A lack of sleep effects every area of your life – from concentrating at work to the mood you are in when you get home and how much energy you have to do the things you love. That’s why it’s so important to understand why you can’t sleep and resolve the problem quickly.
The way you behave right before bed time can make a real difference to your body’s ability to relax. We all know that jumping in to bed without winding down can make for a restless night, but some of the bedtime habits that are stopping you from nodding off might come as a surprise.
Did you know that late night exercise is probably keeping your brain active? Or that eating a curry for dinner fires up your metabolism when you least need that boost?
Click through to find out the surprising culprits that mean you can’t sleep and discover a whole new way to get a restful night….
If you enjoy ending your day with exercise, try and schedule it to
finish at least two hours before you hit the hay.

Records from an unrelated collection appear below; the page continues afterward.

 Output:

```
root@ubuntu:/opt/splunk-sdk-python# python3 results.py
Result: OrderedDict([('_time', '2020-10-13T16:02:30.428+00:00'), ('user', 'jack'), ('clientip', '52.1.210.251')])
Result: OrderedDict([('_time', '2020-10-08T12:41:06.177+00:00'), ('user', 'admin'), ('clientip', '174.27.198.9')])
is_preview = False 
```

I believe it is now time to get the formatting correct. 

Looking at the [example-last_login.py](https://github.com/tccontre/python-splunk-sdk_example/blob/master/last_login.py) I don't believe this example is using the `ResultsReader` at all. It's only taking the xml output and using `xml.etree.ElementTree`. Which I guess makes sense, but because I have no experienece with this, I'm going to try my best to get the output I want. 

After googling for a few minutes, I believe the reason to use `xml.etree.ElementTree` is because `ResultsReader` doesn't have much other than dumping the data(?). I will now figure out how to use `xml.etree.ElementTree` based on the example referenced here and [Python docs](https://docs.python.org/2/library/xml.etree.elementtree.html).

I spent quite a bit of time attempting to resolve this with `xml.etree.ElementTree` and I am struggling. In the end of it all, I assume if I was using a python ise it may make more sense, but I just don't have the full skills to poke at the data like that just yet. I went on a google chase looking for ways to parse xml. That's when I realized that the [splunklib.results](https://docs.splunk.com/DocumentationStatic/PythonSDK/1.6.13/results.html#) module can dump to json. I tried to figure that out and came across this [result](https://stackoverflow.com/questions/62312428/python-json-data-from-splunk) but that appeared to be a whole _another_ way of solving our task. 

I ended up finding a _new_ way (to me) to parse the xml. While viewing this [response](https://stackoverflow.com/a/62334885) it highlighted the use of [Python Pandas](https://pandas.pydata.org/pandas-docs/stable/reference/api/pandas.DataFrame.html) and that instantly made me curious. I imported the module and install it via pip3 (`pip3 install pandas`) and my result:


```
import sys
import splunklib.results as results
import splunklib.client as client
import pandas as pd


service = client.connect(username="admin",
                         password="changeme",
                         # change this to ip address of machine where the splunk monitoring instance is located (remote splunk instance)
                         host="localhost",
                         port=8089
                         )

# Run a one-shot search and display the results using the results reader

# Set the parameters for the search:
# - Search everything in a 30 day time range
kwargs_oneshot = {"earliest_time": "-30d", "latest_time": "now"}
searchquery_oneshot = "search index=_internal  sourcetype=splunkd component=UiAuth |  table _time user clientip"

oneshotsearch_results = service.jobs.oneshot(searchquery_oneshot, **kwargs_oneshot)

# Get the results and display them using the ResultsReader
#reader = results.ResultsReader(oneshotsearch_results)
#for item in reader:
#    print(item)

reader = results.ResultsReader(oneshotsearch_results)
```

Or better still move
your workout to the morning.
A study by Runners World revealed
that of twenty adults asked to try a 30-minute workout routine at 7 a.m,
1 p.m and 7 p.m, all reported they woke up fewer times overnight on the
day their workout session fell before noon.
Surprisingly, celery is a natural diuretic, so if you eat this low
calorie snack a little too close to bedtime it’s likely you will be
woken in the night needing the toilet. Stick to using celery as part of
lunchtime salads instead.
While a late night curry might be a nice treat, spicy foods will not
help you sleep. Instead they fire up your metabolism and brain activity
after its begun to wind down and can produce stomach acid which is the
main cause of bloating and heartburn. To avoid a fitful nights sleep go
easy on the hot sauce and aim to finishing eating two to three hours
before you go to sleep.
Whilst red meat is a great source of protein and iron, you might want to
resist tucking into a steak less than two hours before you intend to go
to sleep. Protein and fat digest really slowly and as we all know
sleeping on a full stomach is a recipe for lots of tossing and turning.
Having a tipple or two after a long tiring day to relax, might be the very reason you’re tired in the first place.
Alcohol temporarily spikes your sugar and serotonin levels which in turn raise your mood and energy. However shortly after your last drink they will begin to drop just as quickly as they rose which leads to dehydration and a disruptive nights sleep. If you enjoy a glass with dinner aim to finish it three hours before bed to enable your body to balance out.
Whilst there is nothing more indulgent than a late-night bowl of ice cream, it certainly won’t sooth you into a peaceful slumber. In fact not only will the high sugar content of this creamy treat keep you awake, it can also give you nightmares. Not too mention the high calorie count which you won’t have time to burn off before bed.
It’s tempting to have that comforting cup of coffee before bed, but it could be seriously disturbing your sleep due to the high levels of stimulant caffiene. Warm milk will be better for your digestion, and won’t leave you full of energy right before bed time.
It’s well known that chocolate contains high levels of sugar, which are best to avoid before bed time. But what if you can’t resist a little piece? It’s best to go for white chocolate, which has less caffeine than dark.
We’ve all been known to get distracted by phones or laptops right before
bed, but it isn’t just late-night browsing that could disturb your
peaceful slumber. Studies have shown that the light emitted from screens
can hinder the development of melatonin, the hormone that promotes
sleep. Moral of the story? Switch off to switch off!